Easter Bread with Sour Cream, Raisins, and Orange Zest

Ingredients

  • Wheat Flour 40 oz
  • Milk 25 fl oz
  • Sugar 10 oz
  • Dry yeast 0 oz
  • Butter 15 oz
  • Manitoba Flour 20 oz
  • Liquid Glucose 15 oz
  • Chocolate eggs 12 pieces
  • Sour Cream 10 oz
  • Salt 0 oz
  • Raisins 10 oz
  • Orange zest 6 pieces

Step-by-Step Guide

Step 1

For the starter: thoroughly mix 300 grams of flour, 450 ml of milk, 60 grams of sugar, and 25 grams of yeast, and let it sit for 30 minutes at a temperature of 85°F.

Step 2

Combine the starter with 900 grams of all-purpose flour and the Italian Manitoba flour, then add the butter, 240 grams of sugar, glucose, and eggs.
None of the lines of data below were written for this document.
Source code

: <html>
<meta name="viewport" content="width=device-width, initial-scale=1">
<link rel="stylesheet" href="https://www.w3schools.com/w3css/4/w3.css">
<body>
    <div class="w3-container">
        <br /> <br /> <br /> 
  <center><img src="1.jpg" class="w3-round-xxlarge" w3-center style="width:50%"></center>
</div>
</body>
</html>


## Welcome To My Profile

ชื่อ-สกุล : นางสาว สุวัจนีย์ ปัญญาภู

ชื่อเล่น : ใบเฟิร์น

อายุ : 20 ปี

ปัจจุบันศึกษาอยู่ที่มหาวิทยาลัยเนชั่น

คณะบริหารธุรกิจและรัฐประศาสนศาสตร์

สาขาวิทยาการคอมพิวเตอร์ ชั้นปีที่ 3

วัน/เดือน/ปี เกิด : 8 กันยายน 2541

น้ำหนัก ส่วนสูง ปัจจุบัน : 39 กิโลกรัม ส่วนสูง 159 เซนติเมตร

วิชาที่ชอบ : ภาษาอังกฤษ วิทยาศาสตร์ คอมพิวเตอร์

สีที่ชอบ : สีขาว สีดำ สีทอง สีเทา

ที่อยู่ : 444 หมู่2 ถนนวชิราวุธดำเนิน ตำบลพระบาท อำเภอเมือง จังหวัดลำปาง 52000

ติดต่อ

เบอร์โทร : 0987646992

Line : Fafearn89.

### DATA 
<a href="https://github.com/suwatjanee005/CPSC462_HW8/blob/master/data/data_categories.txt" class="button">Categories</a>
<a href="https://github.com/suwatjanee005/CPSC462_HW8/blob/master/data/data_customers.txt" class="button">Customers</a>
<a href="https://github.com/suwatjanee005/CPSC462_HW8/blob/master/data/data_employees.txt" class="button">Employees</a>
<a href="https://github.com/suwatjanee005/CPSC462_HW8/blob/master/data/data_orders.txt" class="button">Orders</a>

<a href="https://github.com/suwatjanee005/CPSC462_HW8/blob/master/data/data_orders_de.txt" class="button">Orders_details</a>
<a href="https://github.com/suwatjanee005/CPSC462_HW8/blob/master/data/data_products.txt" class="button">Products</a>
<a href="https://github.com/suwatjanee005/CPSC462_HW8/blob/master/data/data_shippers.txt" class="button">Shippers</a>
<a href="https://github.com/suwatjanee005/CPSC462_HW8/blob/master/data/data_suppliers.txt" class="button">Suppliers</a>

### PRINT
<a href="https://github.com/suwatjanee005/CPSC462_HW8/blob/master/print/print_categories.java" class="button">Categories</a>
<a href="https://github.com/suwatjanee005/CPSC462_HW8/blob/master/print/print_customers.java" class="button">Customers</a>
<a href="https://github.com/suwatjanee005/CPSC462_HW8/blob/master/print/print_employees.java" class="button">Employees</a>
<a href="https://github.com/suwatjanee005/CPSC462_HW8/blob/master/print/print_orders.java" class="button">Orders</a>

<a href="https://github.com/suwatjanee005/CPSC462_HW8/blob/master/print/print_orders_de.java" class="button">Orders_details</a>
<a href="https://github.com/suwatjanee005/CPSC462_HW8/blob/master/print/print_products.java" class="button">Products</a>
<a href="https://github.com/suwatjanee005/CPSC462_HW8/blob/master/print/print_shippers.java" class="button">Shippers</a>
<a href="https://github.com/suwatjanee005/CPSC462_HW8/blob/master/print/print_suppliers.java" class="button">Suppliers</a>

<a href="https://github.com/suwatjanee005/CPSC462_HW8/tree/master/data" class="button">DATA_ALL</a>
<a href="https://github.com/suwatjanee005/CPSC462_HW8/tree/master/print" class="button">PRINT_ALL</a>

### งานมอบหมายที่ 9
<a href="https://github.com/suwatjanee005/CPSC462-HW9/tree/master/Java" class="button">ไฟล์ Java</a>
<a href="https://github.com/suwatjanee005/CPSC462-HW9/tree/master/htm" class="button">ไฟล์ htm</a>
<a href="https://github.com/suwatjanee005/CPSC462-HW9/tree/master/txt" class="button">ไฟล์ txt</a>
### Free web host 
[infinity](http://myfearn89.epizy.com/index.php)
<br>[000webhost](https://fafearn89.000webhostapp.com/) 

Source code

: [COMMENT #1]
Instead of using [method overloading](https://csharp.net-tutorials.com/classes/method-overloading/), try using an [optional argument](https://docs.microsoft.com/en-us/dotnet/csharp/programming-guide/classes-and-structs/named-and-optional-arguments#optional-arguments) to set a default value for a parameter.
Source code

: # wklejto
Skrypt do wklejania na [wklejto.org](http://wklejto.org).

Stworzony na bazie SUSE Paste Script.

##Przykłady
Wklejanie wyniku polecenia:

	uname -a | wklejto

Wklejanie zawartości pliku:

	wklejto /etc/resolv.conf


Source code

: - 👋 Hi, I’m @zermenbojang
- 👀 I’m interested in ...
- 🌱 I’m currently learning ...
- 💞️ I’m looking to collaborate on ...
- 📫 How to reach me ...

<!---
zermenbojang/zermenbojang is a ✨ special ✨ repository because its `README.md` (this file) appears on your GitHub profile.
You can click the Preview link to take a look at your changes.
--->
Mix well and let the dough rest in a warm place for 2–3 hours.

Step 3

Then add the remaining ingredients — sour cream, 300 ml of milk, salt, raisins, and zest from 6 oranges. Mix and let the dough sit in a warm place for 1 hour.

Step 4

Divide the dough into molds and bake for 30 minutes at a temperature of 330°F. Allow the finished Easter breads to cool and optionally decorate with sugar glaze, nuts, candied fruits, and dried flowers.